Sunday, May 2, 2010

Fantastic Four: The New Fantastic Four Hardcover Review

Fantastic Four: The New Fantastic Four
Marvel Comics
Hardcover
168 pages
$19.99
ISBN 9780785128472

Contributors: Dwayne McDuffie, Paul Pelletier, Michael Turner, and Paul Mounts

Reprints: Fantastic Four #544-550

Synopsis: After the events in Civil War Reed and Sue Richards go on a second honeymoon to repair their relationship.  Filling the void on the team are the Black Panther and Storm who were recently married and need somewhere to stay after the destruction of the Wakandan embassy in New York. 
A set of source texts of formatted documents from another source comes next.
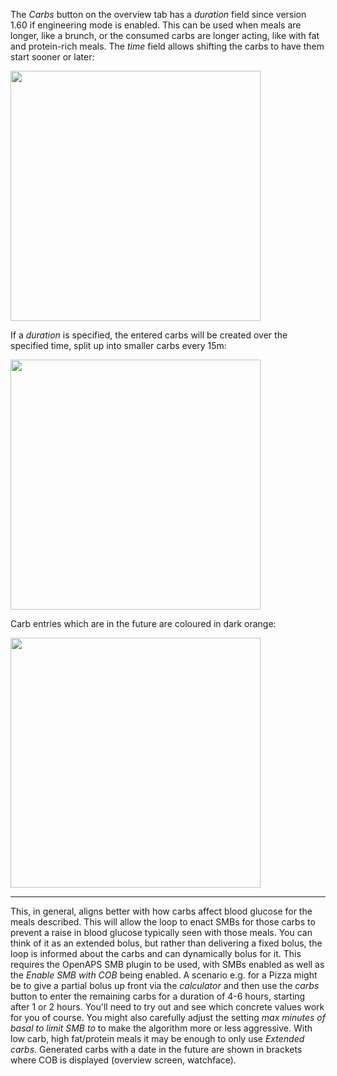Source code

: The _Carbs_ button on the overview tab has a _duration_ field since version 1.60 if engineering mode is enabled. 
This can be used when meals are longer, like a brunch, or the consumed carbs are longer acting, like with fat and protein-rich meals. The _time_ field allows shifting the carbs to have them start sooner or later:

<img src="https://user-images.githubusercontent.com/1732305/38613967-e2bd719a-3d8b-11e8-8c5f-b3c96607ad78.png" width=400>

If a _duration_ is specified, the entered carbs will be created over the specified time, split up into smaller carbs every 15m:

<img src="https://user-images.githubusercontent.com/1732305/38613976-e52547c8-3d8b-11e8-91ff-4fbba4016e9b.png" width=400>

Carb entries which are in the future are coloured in dark orange:

<img src="https://user-images.githubusercontent.com/1732305/38613978-e6d1748e-3d8b-11e8-9d62-154fe73443da.png" width=400>

***
This, in general, aligns better with how carbs affect blood glucose for the meals described. This will allow the loop to enact SMBs for those carbs to prevent a raise in blood glucose typically seen with those meals. You can think of it as an extended bolus, but rather than delivering a fixed bolus, the loop is informed about the carbs and can dynamically bolus for it. This requires the OpenAPS SMB plugin to be used, with SMBs enabled as well as the _Enable SMB with COB_ being enabled.
A scenario e.g. for a Pizza might be to give a partial bolus up front via the _calculator_ and then use the _carbs_ button to enter the remaining carbs for a duration of 4-6 hours, starting after 1 or 2 hours. You'll need to try out and see which concrete values work for you of course. You might also carefully adjust the setting _max minutes of basal to limit SMB to_ to make the algorithm more or less aggressive.
With low carb, high fat/protein meals it may be enough to only use _Extended carbs_.
Generated carbs with a date in the future are shown in brackets where COB is displayed (overview screen, watchface).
The New FF's first mission is to find the body of the deceased young hero Gravity who gave his life saving several heroes from The Stranger.  Epoch has stolen his body for some cosmic reason, but is in danger of being devoured by Galactus!  Can the new team face down two heralds of Galactus and the Planet Devourer himself to discover Gravity's fate?
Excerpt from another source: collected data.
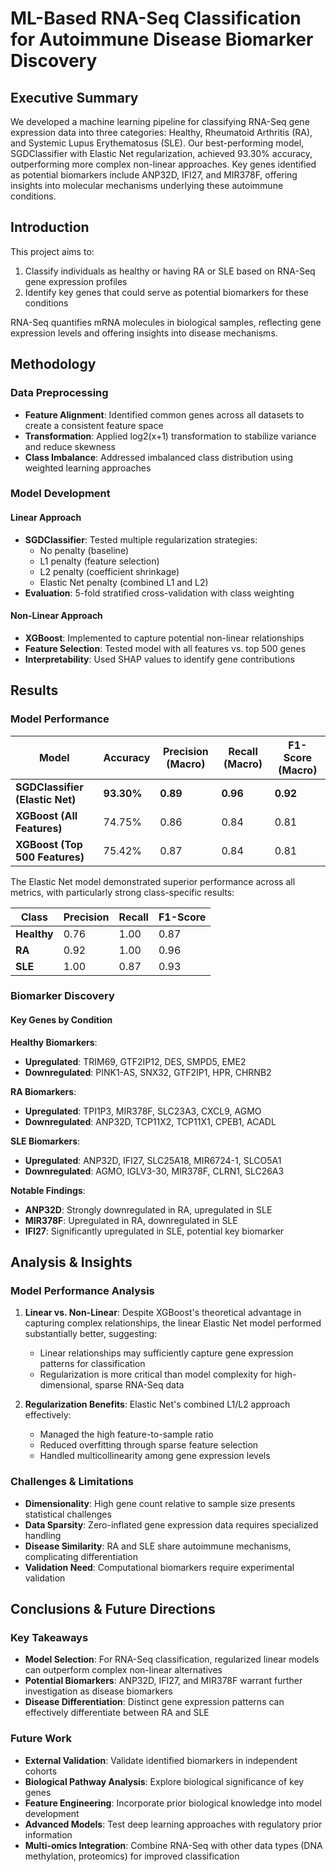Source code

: # ML-Based RNA-Seq Classification for Autoimmune Disease Biomarker Discovery 

## Executive Summary
We developed a machine learning pipeline for classifying RNA-Seq gene expression data into three categories: Healthy, Rheumatoid Arthritis (RA), and Systemic Lupus Erythematosus (SLE). Our best-performing model, SGDClassifier with Elastic Net regularization, achieved 93.30% accuracy, outperforming more complex non-linear approaches. Key genes identified as potential biomarkers include ANP32D, IFI27, and MIR378F, offering insights into molecular mechanisms underlying these autoimmune conditions.

## Introduction
This project aims to:
1. Classify individuals as healthy or having RA or SLE based on RNA-Seq gene expression profiles
2. Identify key genes that could serve as potential biomarkers for these conditions

RNA-Seq quantifies mRNA molecules in biological samples, reflecting gene expression levels and offering insights into disease mechanisms.

## Methodology

### Data Preprocessing
- **Feature Alignment**: Identified common genes across all datasets to create a consistent feature space
- **Transformation**: Applied log2(x+1) transformation to stabilize variance and reduce skewness
- **Class Imbalance**: Addressed imbalanced class distribution using weighted learning approaches

### Model Development

#### Linear Approach
- **SGDClassifier**: Tested multiple regularization strategies:
  - No penalty (baseline)
  - L1 penalty (feature selection)
  - L2 penalty (coefficient shrinkage)
  - Elastic Net penalty (combined L1 and L2)
- **Evaluation**: 5-fold stratified cross-validation with class weighting

#### Non-Linear Approach
- **XGBoost**: Implemented to capture potential non-linear relationships
- **Feature Selection**: Tested model with all features vs. top 500 genes
- **Interpretability**: Used SHAP values to identify gene contributions

## Results

### Model Performance

| **Model**                     | **Accuracy** | **Precision (Macro)** | **Recall (Macro)** | **F1-Score (Macro)** |
|-------------------------------|--------------|-----------------------|--------------------|----------------------|
| **SGDClassifier (Elastic Net)**| **93.30%**  | **0.89**              | **0.96**           | **0.92**             |
| **XGBoost (All Features)**    | 74.75%       | 0.86                  | 0.84               | 0.81                 |
| **XGBoost (Top 500 Features)**| 75.42%       | 0.87                  | 0.84               | 0.81                 |

The Elastic Net model demonstrated superior performance across all metrics, with particularly strong class-specific results:

| **Class**   | **Precision** | **Recall** | **F1-Score** |
|-------------|---------------|------------|--------------|
| **Healthy** | 0.76          | 1.00       | 0.87         |
| **RA**      | 0.92          | 1.00       | 0.96         |
| **SLE**     | 1.00          | 0.87       | 0.93         |

### Biomarker Discovery

#### Key Genes by Condition

**Healthy Biomarkers**:
- **Upregulated**: TRIM69, GTF2IP12, DES, SMPD5, EME2
- **Downregulated**: PINK1-AS, SNX32, GTF2IP1, HPR, CHRNB2

**RA Biomarkers**:
- **Upregulated**: TPI1P3, MIR378F, SLC23A3, CXCL9, AGMO
- **Downregulated**: ANP32D, TCP11X2, TCP11X1, CPEB1, ACADL

**SLE Biomarkers**:
- **Upregulated**: ANP32D, IFI27, SLC25A18, MIR6724-1, SLCO5A1
- **Downregulated**: AGMO, IGLV3-30, MIR378F, CLRN1, SLC26A3

**Notable Findings**:
- **ANP32D**: Strongly downregulated in RA, upregulated in SLE
- **MIR378F**: Upregulated in RA, downregulated in SLE
- **IFI27**: Significantly upregulated in SLE, potential key biomarker

## Analysis & Insights

### Model Performance Analysis
1. **Linear vs. Non-Linear**: Despite XGBoost's theoretical advantage in capturing complex relationships, the linear Elastic Net model performed substantially better, suggesting:
   - Linear relationships may sufficiently capture gene expression patterns for classification
   - Regularization is more critical than model complexity for high-dimensional, sparse RNA-Seq data

2. **Regularization Benefits**: Elastic Net's combined L1/L2 approach effectively:
   - Managed the high feature-to-sample ratio
   - Reduced overfitting through sparse feature selection
   - Handled multicollinearity among gene expression levels

### Challenges & Limitations
- **Dimensionality**: High gene count relative to sample size presents statistical challenges
- **Data Sparsity**: Zero-inflated gene expression data requires specialized handling
- **Disease Similarity**: RA and SLE share autoimmune mechanisms, complicating differentiation
- **Validation Need**: Computational biomarkers require experimental validation

## Conclusions & Future Directions

### Key Takeaways
- **Model Selection**: For RNA-Seq classification, regularized linear models can outperform complex non-linear alternatives
- **Potential Biomarkers**: ANP32D, IFI27, and MIR378F warrant further investigation as disease biomarkers
- **Disease Differentiation**: Distinct gene expression patterns can effectively differentiate between RA and SLE

### Future Work
- **External Validation**: Validate identified biomarkers in independent cohorts
- **Biological Pathway Analysis**: Explore biological significance of key genes
- **Feature Engineering**: Incorporate prior biological knowledge into model development
- **Advanced Models**: Test deep learning approaches with regulatory prior information
- **Multi-omics Integration**: Combine RNA-Seq with other data types (DNA methylation, proteomics) for improved classification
Meanwhile the vacationing Richards discover a mysterious space artifact with clues to a universal crisis.  Reed investigates leaving Sue open for attack by the new Frightful Four.  Can the new team and Reed save her before the Wizard can exact bloodthirsty revenge?
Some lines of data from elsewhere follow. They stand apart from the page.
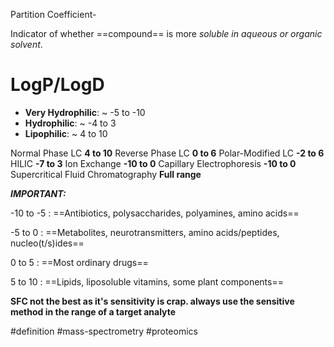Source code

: Partition Coefficient-

Indicator of whether ==compound== is more *soluble in aqueous or organic solvent*.

# LogP/LogD

- **Very Hydrophilic**: ~ -5 to -10
- **Hydrophilic**: ~ -4 to 3
- **Lipophilic**: ~ 4 to 10

Normal Phase LC **4 to 10**
Reverse Phase LC **0 to 6**
Polar-Modified LC **-2 to 6**
HILIC **-7 to 3**
Ion Exchange **-10 to 0**
Capillary Electrophoresis **-10 to 0**
Supercritical Fluid Chromatography **Full range**

***IMPORTANT:***

-10 to -5 : ==Antibiotics, polysaccharides, polyamines, amino acids==

-5 to 0 : ==Metabolites, neurotransmitters, amino acids/peptides, nucleo(t/s)ides==

0 to 5 : ==Most ordinary drugs==

5 to 10 : ==Lipids, liposoluble vitamins, some plant components==


**SFC not the best as it's sensitivity is crap. always use the sensitive method in the range of a target analyte**


#definition #mass-spectrometry #proteomics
The artifact gives clues to a rift in space-time threatening Eternity's life (and therefore the universe).  Only Dr. Strange, the New FF, and the recently resurrected hero Gravity can save the day. 

Pros: Michael Turner covers for all issues are really dynamic, Pelletier's art is solid (reminiscent of Alan Davis), McDuffie's Panther is spot on with tremendous intelligence and strength, great colors by Mounts, great battle/confrontation with the Frightful Four

Cons: Attempt to build up Gravity into a meaningful character seems forced, McDuffie's interpersonal dialogue with the team didn't always click, space adventures with environment wristbands just seemed too impossible (having the Torch wear several so he could ignite in space? come on), Storm can use her weather powers in space?

Mike Tells It Straight: McDuffie doesn't do cosmic is the lesson learned here.  While the overall storylines were epic, action-packed and enjoyable it felt like everything just didn't mesh completely.  McDuffie unflinchingly went for the all-out epic stories and hoped all the pieces would fall into place.  My only nagging question: why did Gravity keep showing up?